¿Es normal o es anormal que se vayan algunas empresas extranjeras de un país?
Es un asunto que hay que analizarlo en la dimensión correcta del entorno en que se desarrolla y en cada caso particular.
La inversión es importante para el crecimiento de la producción de un país. La inversión sin apellidos, si es nacional mejor y aún más, si viene al régimen definitivo.
Las empresas transnacionales constantemente están revalorando dónde producir (país) por medio de unos 10 factores, entre ellos: estabilidad política, estabilidad macroeconómica, independencia del aparato jurídico del político, disponibilidad de personal capacitado, seguridad interna, capacidad adquisitiva de la población, calidad infraestructura existente, acceso a otros mercados mundiales, y también impuestos aunque en menor medida. Este último no es ni por asomo el más relevante, muchas empresas todos los años llegan a la Unión Europea que tiene altos impuestos pero que cubre todos los demás factores con creces.

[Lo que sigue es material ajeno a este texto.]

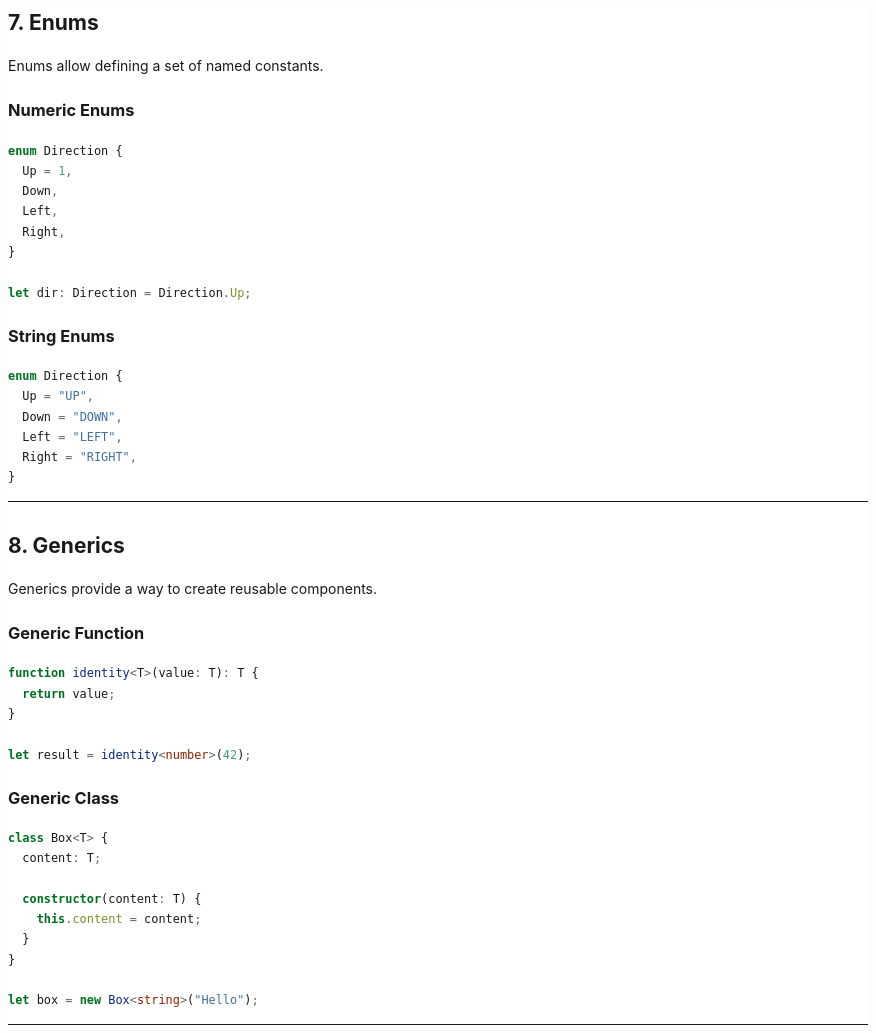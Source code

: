 
## **7. Enums**
Enums allow defining a set of named constants.

### **Numeric Enums**
```typescript
enum Direction {
  Up = 1,
  Down,
  Left,
  Right,
}

let dir: Direction = Direction.Up;
```

### **String Enums**
```typescript
enum Direction {
  Up = "UP",
  Down = "DOWN",
  Left = "LEFT",
  Right = "RIGHT",
}
```

---

## **8. Generics**
Generics provide a way to create reusable components.

### **Generic Function**
```typescript
function identity<T>(value: T): T {
  return value;
}

let result = identity<number>(42);
```

### **Generic Class**
```typescript
class Box<T> {
  content: T;

  constructor(content: T) {
    this.content = content;
  }
}

let box = new Box<string>("Hello");
```

---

En el caso de Intel y Qorvo que han expresado que cierran parte de la operación en Costa Rica, operan en Zona Franca exoneradas de impuestos, por lo que esa no es la causa.
La seguridad de obtener los insumos a tiempo para producir y a un costo razonable, es fundamental. En el caso de CR esto es una falla competitiva enorme y sin perspectiva de resolverse en el mediano plazo. Un barco en Puerto Caldera, según informes de prensa, puede durar un mes esperando espacio en el muelle, lo que dispara los costos y puede hacer desaparecer toda rentabilidad de la empresa, a lo luego debe añadírsele los elevados costos de nacionalización de las mercancías.

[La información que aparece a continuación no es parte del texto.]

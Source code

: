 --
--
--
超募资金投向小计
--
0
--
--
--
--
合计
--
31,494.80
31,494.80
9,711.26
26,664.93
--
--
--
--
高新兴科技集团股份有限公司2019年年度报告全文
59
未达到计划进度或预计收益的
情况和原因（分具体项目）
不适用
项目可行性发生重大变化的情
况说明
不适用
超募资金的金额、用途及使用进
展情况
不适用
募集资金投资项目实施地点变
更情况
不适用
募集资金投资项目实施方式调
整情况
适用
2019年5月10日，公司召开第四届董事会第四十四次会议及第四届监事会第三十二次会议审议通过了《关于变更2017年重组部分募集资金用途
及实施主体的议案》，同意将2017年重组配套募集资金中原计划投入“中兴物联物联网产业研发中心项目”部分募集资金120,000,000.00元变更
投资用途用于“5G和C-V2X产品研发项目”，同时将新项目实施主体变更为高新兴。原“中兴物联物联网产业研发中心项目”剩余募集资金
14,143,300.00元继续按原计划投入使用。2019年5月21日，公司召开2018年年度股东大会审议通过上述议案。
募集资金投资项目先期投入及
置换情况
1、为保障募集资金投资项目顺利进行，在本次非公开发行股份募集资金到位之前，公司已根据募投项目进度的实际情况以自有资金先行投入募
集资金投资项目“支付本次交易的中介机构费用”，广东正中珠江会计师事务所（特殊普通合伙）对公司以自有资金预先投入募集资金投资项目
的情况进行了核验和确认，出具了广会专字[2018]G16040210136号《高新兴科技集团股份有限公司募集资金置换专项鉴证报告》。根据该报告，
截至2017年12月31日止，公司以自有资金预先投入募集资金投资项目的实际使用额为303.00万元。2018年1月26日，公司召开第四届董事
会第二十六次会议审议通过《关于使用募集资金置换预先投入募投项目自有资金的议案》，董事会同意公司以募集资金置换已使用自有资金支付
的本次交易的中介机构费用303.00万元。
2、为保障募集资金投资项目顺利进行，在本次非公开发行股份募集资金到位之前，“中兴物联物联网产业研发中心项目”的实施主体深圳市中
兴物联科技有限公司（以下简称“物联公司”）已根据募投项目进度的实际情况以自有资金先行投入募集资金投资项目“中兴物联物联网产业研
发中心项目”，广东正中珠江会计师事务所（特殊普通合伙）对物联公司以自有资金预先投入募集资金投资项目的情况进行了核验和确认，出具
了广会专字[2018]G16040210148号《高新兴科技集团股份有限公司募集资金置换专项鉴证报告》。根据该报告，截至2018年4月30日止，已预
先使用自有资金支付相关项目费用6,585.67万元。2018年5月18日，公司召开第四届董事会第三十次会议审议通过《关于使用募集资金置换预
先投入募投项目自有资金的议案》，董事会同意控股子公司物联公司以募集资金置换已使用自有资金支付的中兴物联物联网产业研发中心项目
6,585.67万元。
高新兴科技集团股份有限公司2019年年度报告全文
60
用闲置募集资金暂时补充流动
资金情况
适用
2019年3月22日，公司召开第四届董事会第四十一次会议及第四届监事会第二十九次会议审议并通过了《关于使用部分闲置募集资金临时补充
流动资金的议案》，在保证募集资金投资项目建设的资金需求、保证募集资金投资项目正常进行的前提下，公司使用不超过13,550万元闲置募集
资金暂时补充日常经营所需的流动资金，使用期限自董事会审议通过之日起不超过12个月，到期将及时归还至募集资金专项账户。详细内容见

Un gerente que debe responder a un proceso productivo mundialmente integrado, fallará en cumplir a tiempo una y otra vez, con consecuencias nefastas para la operativa global de una marca y la rentabilidad.
El encarecimiento y la vulnerabilidad del sistema de logística mundial (la cadena de suministros) después de COVID-19 obliga a las empresas a integrarse más cercanamente y juega en contra de países como Costa Rica que sólo ejecutan un pequeño eslabón de una cadena productiva larga.

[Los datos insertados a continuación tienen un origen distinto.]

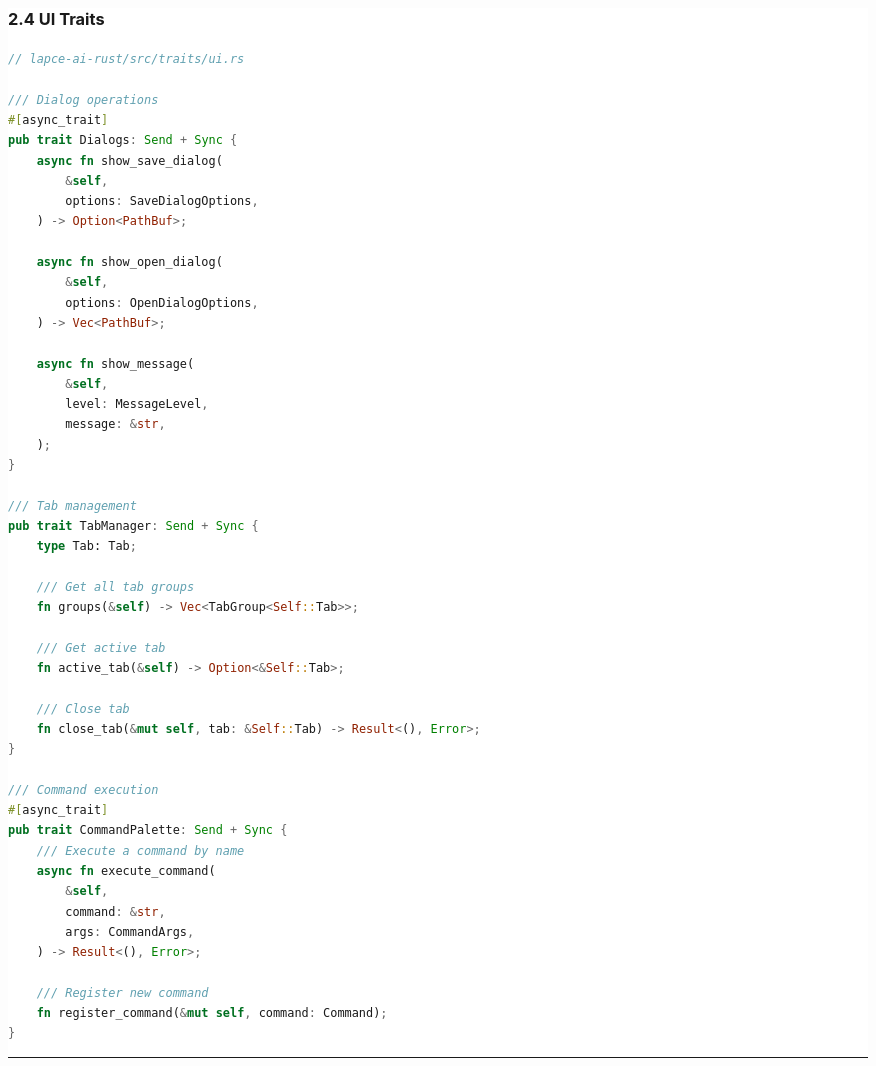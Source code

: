 ### 2.4 UI Traits

```rust
// lapce-ai-rust/src/traits/ui.rs

/// Dialog operations
#[async_trait]
pub trait Dialogs: Send + Sync {
    async fn show_save_dialog(
        &self,
        options: SaveDialogOptions,
    ) -> Option<PathBuf>;
    
    async fn show_open_dialog(
        &self,
        options: OpenDialogOptions,
    ) -> Vec<PathBuf>;
    
    async fn show_message(
        &self,
        level: MessageLevel,
        message: &str,
    );
}

/// Tab management
pub trait TabManager: Send + Sync {
    type Tab: Tab;
    
    /// Get all tab groups
    fn groups(&self) -> Vec<TabGroup<Self::Tab>>;
    
    /// Get active tab
    fn active_tab(&self) -> Option<&Self::Tab>;
    
    /// Close tab
    fn close_tab(&mut self, tab: &Self::Tab) -> Result<(), Error>;
}

/// Command execution
#[async_trait]
pub trait CommandPalette: Send + Sync {
    /// Execute a command by name
    async fn execute_command(
        &self,
        command: &str,
        args: CommandArgs,
    ) -> Result<(), Error>;
    
    /// Register new command
    fn register_command(&mut self, command: Command);
}
```

---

Por otra parte, la inestabilidad del sistema comercial y político del mundo obliga a las empresas a modificar sus procesos productivos con el fin de reducir vulnerabilidades arancelarias y de seguridad de abastecimiento.
El grado en que un gobierno “débil de carácter” se afilie a un bloque y rechace a otro, juega de manera importante en la decisiones empresariales.
Que se vayan unas empresas es normal en todo tiempo; lo que importa es que la inversión neta crezca año a año, que el empleo aumente, y que la riqueza llegue a todos: a la gente, al gobierno, y a los encadenamientos productivos.
El tipo de cambio puede jugar algún papel pero de muy reducida cuantía, pues las empresas implicadas operan casi totalmente dolarizadas y por tal razón no requieren trasladar cuantías importantes de recursos a colones o viceversa.
En el 2014, Intel disminuyó su personal en CR en unos 1.500 personas y sólo dejó a la mitad en labores de desarrollo y prueba de productos y sistemas, pero con el paso de los años volvió a manufacturar aquí. En ese año, ocurrió que dos meses después del recorte el 98% de los cesados habían encontrado trabajo en otras empresas, pues se trataba de profesionales altamente cualificados, con alta demanda.
Con lo dicho hasta ahora por la prensa no es posible evaluar con determinación cuáles son las razones para el cierre de una parte de las operaciones de Intel y Qorvo, y tal vez no lo sabremos nunca de manera específica, pero entre lo dicho anteriormente están las razones.
El gobierno deberá actuar con rapidez para apoyar y ayudar a los cesados a reubicarse y seguir aportando riqueza a Costa Rica y, debería ocuparse de generar acciones que dinamicen la economía nacional.